● Saved entries
[Start of section]
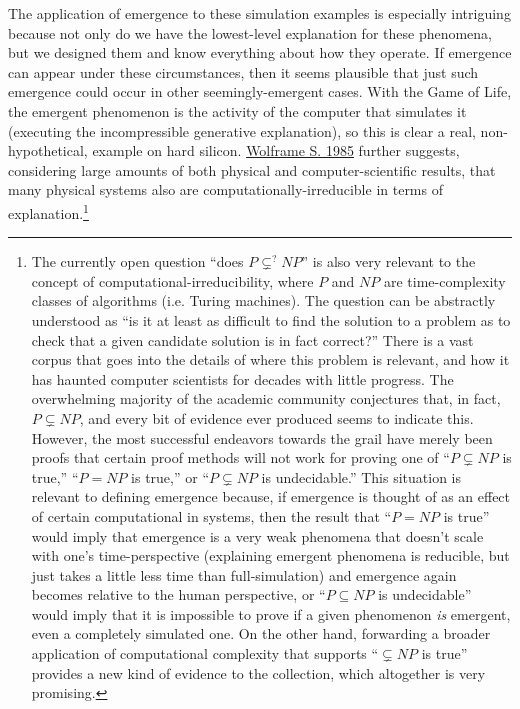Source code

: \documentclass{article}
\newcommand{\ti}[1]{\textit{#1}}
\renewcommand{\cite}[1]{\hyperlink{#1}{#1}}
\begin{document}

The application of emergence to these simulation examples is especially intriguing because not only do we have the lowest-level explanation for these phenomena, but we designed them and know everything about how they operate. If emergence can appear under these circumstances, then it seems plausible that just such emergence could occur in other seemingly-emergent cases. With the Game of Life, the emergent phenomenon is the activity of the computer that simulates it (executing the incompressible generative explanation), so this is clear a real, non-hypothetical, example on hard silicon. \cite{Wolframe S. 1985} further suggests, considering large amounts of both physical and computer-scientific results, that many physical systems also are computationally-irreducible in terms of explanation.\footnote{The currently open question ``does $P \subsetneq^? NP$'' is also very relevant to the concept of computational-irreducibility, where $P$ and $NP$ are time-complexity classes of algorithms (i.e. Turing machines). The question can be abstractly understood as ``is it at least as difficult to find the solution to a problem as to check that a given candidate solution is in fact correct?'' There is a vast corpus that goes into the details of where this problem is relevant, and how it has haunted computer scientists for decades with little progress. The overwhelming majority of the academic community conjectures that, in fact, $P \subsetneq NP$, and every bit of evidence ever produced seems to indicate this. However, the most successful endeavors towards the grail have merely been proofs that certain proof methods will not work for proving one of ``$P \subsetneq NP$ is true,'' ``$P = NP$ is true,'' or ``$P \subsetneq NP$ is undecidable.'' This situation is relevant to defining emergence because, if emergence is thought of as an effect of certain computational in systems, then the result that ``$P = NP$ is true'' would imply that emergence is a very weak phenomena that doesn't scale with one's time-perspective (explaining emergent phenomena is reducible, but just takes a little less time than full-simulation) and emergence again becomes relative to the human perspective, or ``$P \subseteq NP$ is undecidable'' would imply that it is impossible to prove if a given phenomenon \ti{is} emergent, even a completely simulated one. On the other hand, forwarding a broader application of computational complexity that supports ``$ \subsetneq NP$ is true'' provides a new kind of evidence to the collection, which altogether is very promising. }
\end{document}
[End of section]
● Exercise description
Set down every entry above verbatim, without pictures.

● Solution to this problem
Source code

: \documentclass{article}
\newcommand{\ti}[1]{\textit{#1}}
\renewcommand{\cite}[1]{\hyperlink{#1}{#1}}
\begin{document}

The application of emergence to these simulation examples is especially intriguing because not only do we have the lowest-level explanation for these phenomena, but we designed them and know everything about how they operate. If emergence can appear under these circumstances, then it seems plausible that just such emergence could occur in other seemingly-emergent cases. With the Game of Life, the emergent phenomenon is the activity of the computer that simulates it (executing the incompressible generative explanation), so this is clear a real, non-hypothetical, example on hard silicon. \cite{Wolframe S. 1985} further suggests, considering large amounts of both physical and computer-scientific results, that many physical systems also are computationally-irreducible in terms of explanation.\footnote{The currently open question ``does $P \subsetneq^? NP$'' is also very relevant to the concept of computational-irreducibility, where $P$ and $NP$ are time-complexity classes of algorithms (i.e. Turing machines). The question can be abstractly understood as ``is it at least as difficult to find the solution to a problem as to check that a given candidate solution is in fact correct?'' There is a vast corpus that goes into the details of where this problem is relevant, and how it has haunted computer scientists for decades with little progress. The overwhelming majority of the academic community conjectures that, in fact, $P \subsetneq NP$, and every bit of evidence ever produced seems to indicate this. However, the most successful endeavors towards the grail have merely been proofs that certain proof methods will not work for proving one of ``$P \subsetneq NP$ is true,'' ``$P = NP$ is true,'' or ``$P \subsetneq NP$ is undecidable.'' This situation is relevant to defining emergence because, if emergence is thought of as an effect of certain computational in systems, then the result that ``$P = NP$ is true'' would imply that emergence is a very weak phenomena that doesn't scale with one's time-perspective (explaining emergent phenomena is reducible, but just takes a little less time than full-simulation) and emergence again becomes relative to the human perspective, or ``$P \subseteq NP$ is undecidable'' would imply that it is impossible to prove if a given phenomenon \ti{is} emergent, even a completely simulated one. On the other hand, forwarding a broader application of computational complexity that supports ``$ \subsetneq NP$ is true'' provides a new kind of evidence to the collection, which altogether is very promising. }
\end{document}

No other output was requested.